Christa Meindersma talks about what is happening on the frontline of international politics and cooperation. And what it's like as a white woman to negotiate African borders and Timorese independence.
Christa Meindersma set up schools for the Red Cross in Tibet, conducted peace negotiations in East Timor and West Africa as an advisor to Kofi Annan, and dealt with the situation in Darfur. Helping people in need, Christa has seen it all. She tells what is happening on the frontline of international politics and cooperation. And what it’s like as a white woman to negotiate African borders and Timorese independence. To be the top adviser to the UN in peacekeeping operations and to work with military personnel of all stripes. Do research in the jungle of Eastern Congo.

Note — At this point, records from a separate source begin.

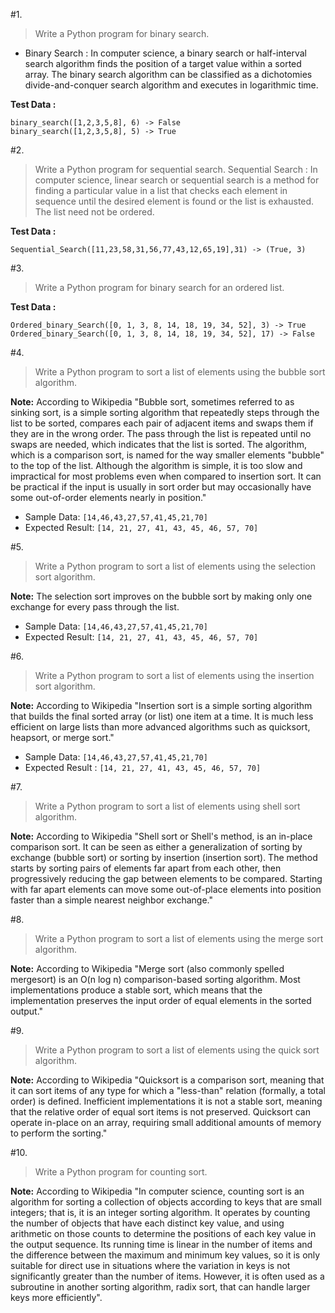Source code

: #1. 
>Write a Python program for binary search. 
* Binary Search : In computer science, a binary search or half-interval search algorithm finds the position of a target value within a sorted array. The binary search algorithm can be classified as a dichotomies divide-and-conquer search algorithm and executes in logarithmic time.

**Test Data :**
```
binary_search([1,2,3,5,8], 6) -> False
binary_search([1,2,3,5,8], 5) -> True
```

#2. 
>Write a Python program for sequential search.
Sequential Search : In computer science, linear search or sequential search is a method for finding a particular value in a list that checks each element in sequence until the desired element is found or the list is exhausted. The list need not be ordered.

**Test Data :**
```
Sequential_Search([11,23,58,31,56,77,43,12,65,19],31) -> (True, 3) 
```

#3. 
>Write a Python program for binary search for an ordered list.

**Test Data :**
```
Ordered_binary_Search([0, 1, 3, 8, 14, 18, 19, 34, 52], 3) -> True
Ordered_binary_Search([0, 1, 3, 8, 14, 18, 19, 34, 52], 17) -> False 
```

#4. 
>Write a Python program to sort a list of elements using the bubble sort algorithm.

**Note:** According to Wikipedia "Bubble sort, sometimes referred to as sinking sort, is a simple sorting algorithm that repeatedly steps through the list to be sorted, compares each pair of adjacent items and swaps them if they are in the wrong order. The pass through the list is repeated until no swaps are needed, which indicates that the list is sorted. The algorithm, which is a comparison sort, is named for the way smaller elements "bubble" to the top of the list. Although the algorithm is simple, it is too slow and impractical for most problems even when compared to insertion sort. It can be practical if the input is usually in sort order but may occasionally have some out-of-order elements nearly in position."
* Sample Data: ```[14,46,43,27,57,41,45,21,70]```
* Expected Result: ```[14, 21, 27, 41, 43, 45, 46, 57, 70]```

#5. 
>Write a Python program to sort a list of elements using the selection sort algorithm.

**Note:** The selection sort improves on the bubble sort by making only one exchange for every pass through the list. 
* Sample Data: ```[14,46,43,27,57,41,45,21,70]```
* Expected Result: ```[14, 21, 27, 41, 43, 45, 46, 57, 70]```

#6. 
>Write a Python program to sort a list of elements using the insertion sort algorithm.

**Note:** According to Wikipedia "Insertion sort is a simple sorting algorithm that builds the final sorted array (or list) one item at a time. It is much less efficient on large lists than more advanced algorithms such as quicksort, heapsort, or merge sort."
* Sample Data: ```[14,46,43,27,57,41,45,21,70]```
* Expected Result : ```[14, 21, 27, 41, 43, 45, 46, 57, 70]```

#7. 
>Write a Python program to sort a list of elements using shell sort algorithm.

**Note:** According to Wikipedia "Shell sort or Shell's method, is an in-place comparison sort. It can be seen as either a generalization of sorting by exchange (bubble sort) or sorting by insertion (insertion sort). The method starts by sorting pairs of elements far apart from each other, then progressively reducing the gap between elements to be compared. Starting with far apart elements can move some out-of-place elements into position faster than a simple nearest neighbor exchange."

#8. 
>Write a Python program to sort a list of elements using the merge sort algorithm.

**Note:** According to Wikipedia "Merge sort (also commonly spelled mergesort) is an O(n log n) comparison-based sorting algorithm. Most implementations produce a stable sort, which means that the implementation preserves the input order of equal elements in the sorted output."

#9. 
>Write a Python program to sort a list of elements using the quick sort algorithm. 

**Note:** According to Wikipedia "Quicksort is a comparison sort, meaning that it can sort items of any type for which a "less-than" relation (formally, a total order) is defined. Inefficient implementations it is not a stable sort, meaning that the relative order of equal sort items is not preserved. Quicksort can operate in-place on an array, requiring small additional amounts of memory to perform the sorting."

#10. 
>Write a Python program for counting sort. 

**Note:** According to Wikipedia "In computer science, counting sort is an algorithm for sorting a collection of objects according to keys that are small integers; that is, it is an integer sorting algorithm. It operates by counting the number of objects that have each distinct key value, and using arithmetic on those counts to determine the positions of each key value in the output sequence. Its running time is linear in the number of items and the difference between the maximum and minimum key values, so it is only suitable for direct use in situations where the variation in keys is not significantly greater than the number of items. However, it is often used as a subroutine in another sorting algorithm, radix sort, that can handle larger keys more efficiently".

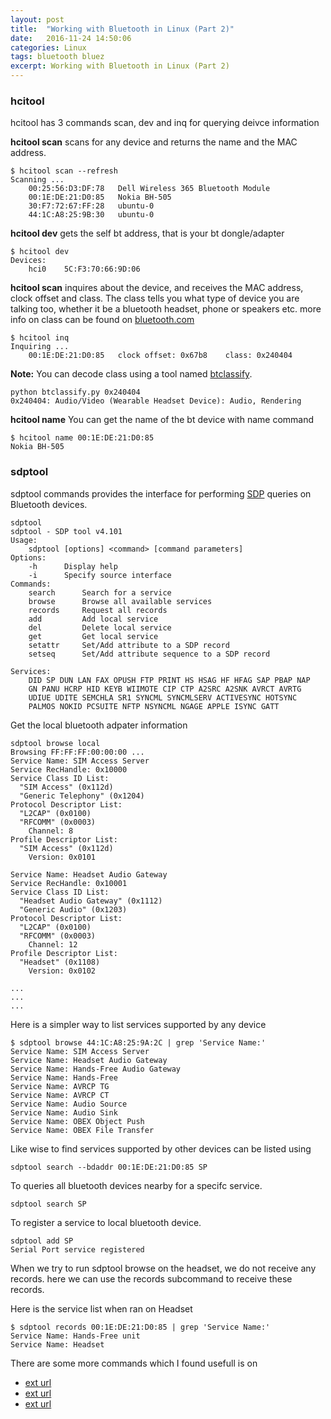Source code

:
 ```yaml
---
layout: post
title:  "Working with Bluetooth in Linux (Part 2)"
date:   2016-11-24 14:50:06
categories: Linux
tags: bluetooth bluez
excerpt: Working with Bluetooth in Linux (Part 2)
---
```



### hcitool

hcitool has 3 commands scan, dev and inq for querying deivce information

**hcitool scan** scans for any device and returns the name and the MAC address.

```
$ hcitool scan --refresh
Scanning ...
	00:25:56:D3:DF:78	Dell Wireless 365 Bluetooth Module
	00:1E:DE:21:D0:85	Nokia BH-505
	30:F7:72:67:FF:28	ubuntu-0
	44:1C:A8:25:9B:30	ubuntu-0
```

**hcitool dev** gets the self bt address, that is your bt dongle/adapter

```
$ hcitool dev
Devices:
	hci0	5C:F3:70:66:9D:06
```

**hcitool scan** inquires about the device, and receives the MAC address, clock offset and class. The class tells you what type of device you are talking too, whether it be a bluetooth headset, phone or speakers etc. more info on class can be found on [bluetooth.com](https://www.bluetooth.com/specifications/assigned-numbers/baseband)

```
$ hcitool inq
Inquiring ...
	00:1E:DE:21:D0:85	clock offset: 0x67b8	class: 0x240404
```

**Note:** You can decode class using a tool named [btclassify](https://github.com/mikeryan/btclassify).

```
python btclassify.py 0x240404
0x240404: Audio/Video (Wearable Headset Device): Audio, Rendering
```

**hcitool name** You can get the name of the bt device with name command

```
$ hcitool name 00:1E:DE:21:D0:85
Nokia BH-505
```

### sdptool

sdptool commands provides the interface for performing [SDP](https://www.bluetooth.com/specifications/assigned-numbers/service-discovery) queries on Bluetooth devices.

```
sdptool
sdptool - SDP tool v4.101
Usage:
	sdptool [options] <command> [command parameters]
Options:
	-h		Display help
	-i		Specify source interface
Commands:
	search		Search for a service
	browse		Browse all available services
	records		Request all records
	add 		Add local service
	del 		Delete local service
	get 		Get local service
	setattr		Set/Add attribute to a SDP record
	setseq		Set/Add attribute sequence to a SDP record

Services:
	DID SP DUN LAN FAX OPUSH FTP PRINT HS HSAG HF HFAG SAP PBAP NAP
	GN PANU HCRP HID KEYB WIIMOTE CIP CTP A2SRC A2SNK AVRCT AVRTG
	UDIUE UDITE SEMCHLA SR1 SYNCML SYNCMLSERV ACTIVESYNC HOTSYNC
	PALMOS NOKID PCSUITE NFTP NSYNCML NGAGE APPLE ISYNC GATT
```

Get the local bluetooth adpater information

```
sdptool browse local
Browsing FF:FF:FF:00:00:00 ...
Service Name: SIM Access Server
Service RecHandle: 0x10000
Service Class ID List:
  "SIM Access" (0x112d)
  "Generic Telephony" (0x1204)
Protocol Descriptor List:
  "L2CAP" (0x0100)
  "RFCOMM" (0x0003)
    Channel: 8
Profile Descriptor List:
  "SIM Access" (0x112d)
    Version: 0x0101

Service Name: Headset Audio Gateway
Service RecHandle: 0x10001
Service Class ID List:
  "Headset Audio Gateway" (0x1112)
  "Generic Audio" (0x1203)
Protocol Descriptor List:
  "L2CAP" (0x0100)
  "RFCOMM" (0x0003)
    Channel: 12
Profile Descriptor List:
  "Headset" (0x1108)
    Version: 0x0102

...
...
...

```

Here is a simpler way to list services supported by any device

```
$ sdptool browse 44:1C:A8:25:9A:2C | grep 'Service Name:'
Service Name: SIM Access Server
Service Name: Headset Audio Gateway
Service Name: Hands-Free Audio Gateway
Service Name: Hands-Free
Service Name: AVRCP TG
Service Name: AVRCP CT
Service Name: Audio Source
Service Name: Audio Sink
Service Name: OBEX Object Push
Service Name: OBEX File Transfer
```

Like wise to find services supported by other devices can be listed using

```
sdptool search --bdaddr 00:1E:DE:21:D0:85 SP
```

To queries all bluetooth devices nearby for a specifc service.

```
sdptool search SP
```

To register a service to local bluetooth device.

```
sdptool add SP
Serial Port service registered
```

When we try to run sdptool browse on the headset, we do not receive any records. here we can use the records subcommand to receive these records.

Here is the service list when ran on Headset

```
$ sdptool records 00:1E:DE:21:D0:85 | grep 'Service Name:'
Service Name: Hands-Free unit
Service Name: Headset
```

There are some more commands which I found usefull is on

* [ext url](https://blog.lacklustre.net/posts/Bluetooth_Recon_With_BlueZ/)
* [ext url](https://fixmynix.com/bluetooth-in-linux-with-bluez-and-hcitool/)
* [ext url](https://wiki.tizen.org/wiki/Bluetooth)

Until the end of 2005, Christa was senior political adviser to the United Nations and negotiator in peace talks. She worked closely with former UN Secretary-General Kofi Annan in the border negotiations between Nigeria and Cameroon. Back in the Netherlands, in 2006 she conducted negotiations for the Ministry of Foreign Affairs with rebels from Darfur to bring peace and reconstruction in Darfur one step closer.
In addition to her career as a political adviser to the UN and as a negotiator in peace talks, she is involved in the human rights of a country that is less often on the international agenda: Tibet. In the late 1980s, Christa, a mountaineer drawn to the Himalayas, traveled overland to Tibet.
This journey, via Turkey, Iran, Pakistan and India, turned out to be a political eye-opener and inspiration for her further unique international career.
In Tibet she volunteered to teach English to Tibetans and helped the Swiss Red Cross set up a medical training program for ‘barefoot doctors’. On December 10, 1988, the 40th anniversary of the Declaration of Human Rights, she was shot when Chinese special forces opened fire on spectators at a nonviolent demonstration. After treatment a week later at the military hospital in Hong Kong, then 26-year-old Christa flew to India to meet the Dalai Lama and address the UN Human Rights Commission in Geneva. Her speech put Tibet back on the international agenda!
Christa recently wrote a book about it: De rode kogel – berichten uit bezet Tibet, which was published by Querido in 2023. In the Netherlands, Christa continued her international passion: In 2013 she rescued old manuscripts from Timbuktu (Mali) when she worked as director of the Prince Claus Fund. In addition, she supported organizations across Europe to address the refugee crisis in 2015/16 for Porticus, the philanthropy of the Brenninkmeijer family and was a regular commentary on foreign policy on TV and other media for The Hague Center for Strategic Studies. Christa is currently working on her second book on the forgotten conflict in Kosovo.